↓↓↓

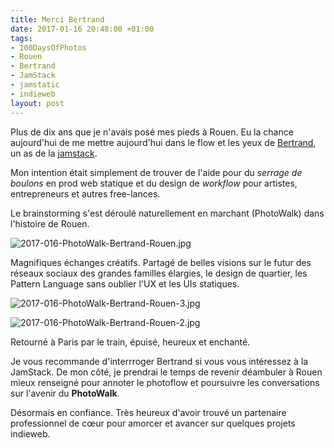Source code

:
 ```yaml
---
title: Merci Bertrand
date: 2017-01-16 20:48:00 +01:00
tags:
- 100DaysOfPhotos
- Rouen
- Bertrand
- JamStack
- jamstatic
- indieweb
layout: post
---
```


Plus de dix ans que je n'avais posé mes pieds à Rouen. Eu la chance aujourd'hui de me mettre aujourd'hui dans le flow et les yeux de [Bertrand](https://bertrandkeller.info/), un as de la [jamstack](http://jamstack.org). 

Mon intention était simplement de trouver de l'aide pour du _serrage de boulons_ en prod web statique et du design de _workflow_ pour artistes, entrepreneurs et autres free-lances. 

Le brainstorming s'est déroulé naturellement en marchant (PhotoWalk) dans l'histoire de Rouen. 

![2017-016-PhotoWalk-Bertrand-Rouen.jpg](/uploads/2017-016-PhotoWalk-Bertrand-Rouen.jpg)

Magnifiques échanges créatifs. Partagé de belles visions sur le futur des réseaux sociaux des grandes familles élargies, le design de quartier, les Pattern Language sans oublier l'UX et les UIs statiques.

![2017-016-PhotoWalk-Bertrand-Rouen-3.jpg](/uploads/2017-016-PhotoWalk-Bertrand-Rouen-3.jpg)

![2017-016-PhotoWalk-Bertrand-Rouen-2.jpg](/uploads/2017-016-PhotoWalk-Bertrand-Rouen-2.jpg)

Retourné à Paris par le train, épuisé, heureux et enchanté. 

Je vous recommande d'interrroger Bertrand si vous vous intéressez à la JamStack.
De mon côté, je prendrai le temps de revenir déambuler à Rouen mieux renseigné pour annoter le photoflow et poursuivre les conversations sur l'avenir du **PhotoWalk**.

Désormais en confiance. Très heureux d'avoir trouvé un partenaire professionnel de cœur pour amorcer et avancer sur quelques projets indieweb.
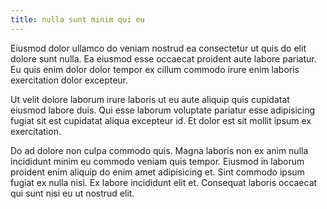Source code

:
 ```yaml
---
title: nulla sunt minim qui eu
---
```


Eiusmod dolor ullamco do veniam nostrud ea consectetur ut quis do elit dolore sunt nulla. Ea eiusmod esse occaecat proident aute labore pariatur. Eu quis enim dolor dolor tempor ex cillum commodo irure enim laboris exercitation dolor excepteur.

Ut velit dolore laborum irure laboris ut eu aute aliquip quis cupidatat eiusmod labore duis. Qui esse laborum voluptate pariatur esse adipisicing fugiat sit est cupidatat aliqua excepteur id. Et dolor est sit mollit ipsum ex exercitation.

Do ad dolore non culpa commodo quis. Magna laboris non ex anim nulla incididunt minim eu commodo veniam quis tempor. Eiusmod in laborum proident enim aliquip do enim amet adipisicing et. Sint commodo ipsum fugiat ex nulla nisi. Ex labore incididunt elit et. Consequat laboris occaecat qui sunt nisi eu ut nostrud elit.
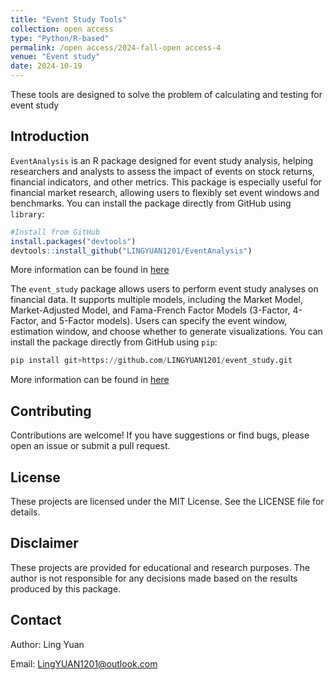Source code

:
 ```yaml
---
title: "Event Study Tools"
collection: open access
type: "Python/R-based"
permalink: /open access/2024-fall-open access-4
venue: "Event study"
date: 2024-10-19
---
```


These tools are designed to solve the problem of calculating and testing for event study

## Introduction
`EventAnalysis` is an R package designed for event study analysis, helping researchers and analysts to assess the impact of events on stock returns, financial indicators, and other metrics. This package is especially useful for financial market research, allowing users to flexibly set event windows and benchmarks.
You can install the package directly from GitHub using `library`:
```R
#Install from GitHub
install.packages("devtools")
devtools::install_github("LINGYUAN1201/EventAnalysis")
```


More information can be found in [here](https://github.com/LINGYUAN1201/EventAnalysis)


The `event_study` package allows users to perform event study analyses on financial data. It supports multiple models, including the Market Model, Market-Adjusted Model, and Fama-French Factor Models (3-Factor, 4-Factor, and 5-Factor models). Users can specify the event window, estimation window, and choose whether to generate visualizations.
You can install the package directly from GitHub using `pip`:
```python
pip install git+https://github.com/LINGYUAN1201/event_study.git
```

More information can be found in [here](https://github.com/LINGYUAN1201/event_study)

## Contributing
Contributions are welcome! If you have suggestions or find bugs, please open an issue or submit a pull request.

## License
These projects are licensed under the MIT License. See the LICENSE file for details.

## Disclaimer
These projects are provided for educational and research purposes. The author is not responsible for any decisions made based on the results produced by this package.

## Contact
Author: Ling Yuan

Email: LingYUAN1201@outlook.com
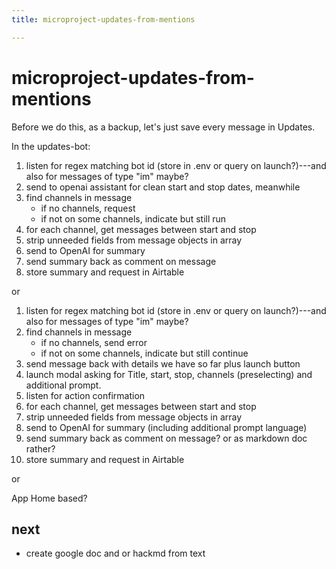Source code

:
 ```yaml
---
title: microproject-updates-from-mentions

---
```


# microproject-updates-from-mentions

Before we do this, as a backup, let's just save every message in Updates.

In the updates-bot:

1. listen for regex matching bot id (store in .env or query on launch?)---and also for messages of type "im" maybe?
2. send to openai assistant for clean start and stop dates, meanwhile
3. find channels in message
    - if no channels, request
    - if not on some channels, indicate but still run
4. for each channel, get messages between start and stop
5. strip unneeded fields from message objects in array
6. send to OpenAI for summary
7. send summary back as comment on message
8. store summary and request in Airtable

or

1. listen for regex matching bot id (store in .env or query on launch?)---and also for messages of type "im" maybe?
2. find channels in message
    - if no channels, send error
    - if not on some channels, indicate but still continue
3. send message back with details we have so far plus launch button
4. launch modal asking for Title, start, stop, channels (preselecting) and additional prompt.
5. listen for action confirmation
6. for each channel, get messages between start and stop
7. strip unneeded fields from message objects in array
8. send to OpenAI for summary (including additional prompt language)
9. send summary back as comment on message? or as markdown doc rather?
10. store summary and request in Airtable


or

App Home based?


## next

- create google doc and or hackmd from text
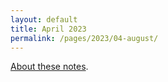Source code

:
 ```yaml
---
layout: default
title: April 2023
permalink: /pages/2023/04-august/
---
```


[About these notes](https://github.com/tinalexander/notes).
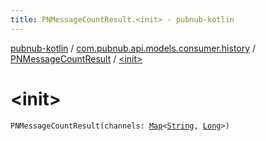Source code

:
 ```yaml
---
title: PNMessageCountResult.<init> - pubnub-kotlin
---
```


[pubnub-kotlin](../../index.html) / [com.pubnub.api.models.consumer.history](../index.html) / [PNMessageCountResult](index.html) / [&lt;init&gt;](./-init-.html)

# &lt;init&gt;

`PNMessageCountResult(channels: `[`Map`](https://kotlinlang.org/api/latest/jvm/stdlib/kotlin.collections/-map/index.html)`<`[`String`](https://kotlinlang.org/api/latest/jvm/stdlib/kotlin/-string/index.html)`, `[`Long`](https://kotlinlang.org/api/latest/jvm/stdlib/kotlin/-long/index.html)`>)`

↑↑↑

Exercise prompt
Every line in the listing that holds the string "PhotoWalk" should be copied out.

Exercise output
Le brainstorming s'est déroulé naturellement en marchant (PhotoWalk) dans l'histoire de Rouen. 
![2017-016-PhotoWalk-Bertrand-Rouen.jpg](/uploads/2017-016-PhotoWalk-Bertrand-Rouen.jpg)
![2017-016-PhotoWalk-Bertrand-Rouen-3.jpg](/uploads/2017-016-PhotoWalk-Bertrand-Rouen-3.jpg)
![2017-016-PhotoWalk-Bertrand-Rouen-2.jpg](/uploads/2017-016-PhotoWalk-Bertrand-Rouen-2.jpg)
De mon côté, je prendrai le temps de revenir déambuler à Rouen mieux renseigné pour annoter le photoflow et poursuivre les conversations sur l'avenir du **PhotoWalk**.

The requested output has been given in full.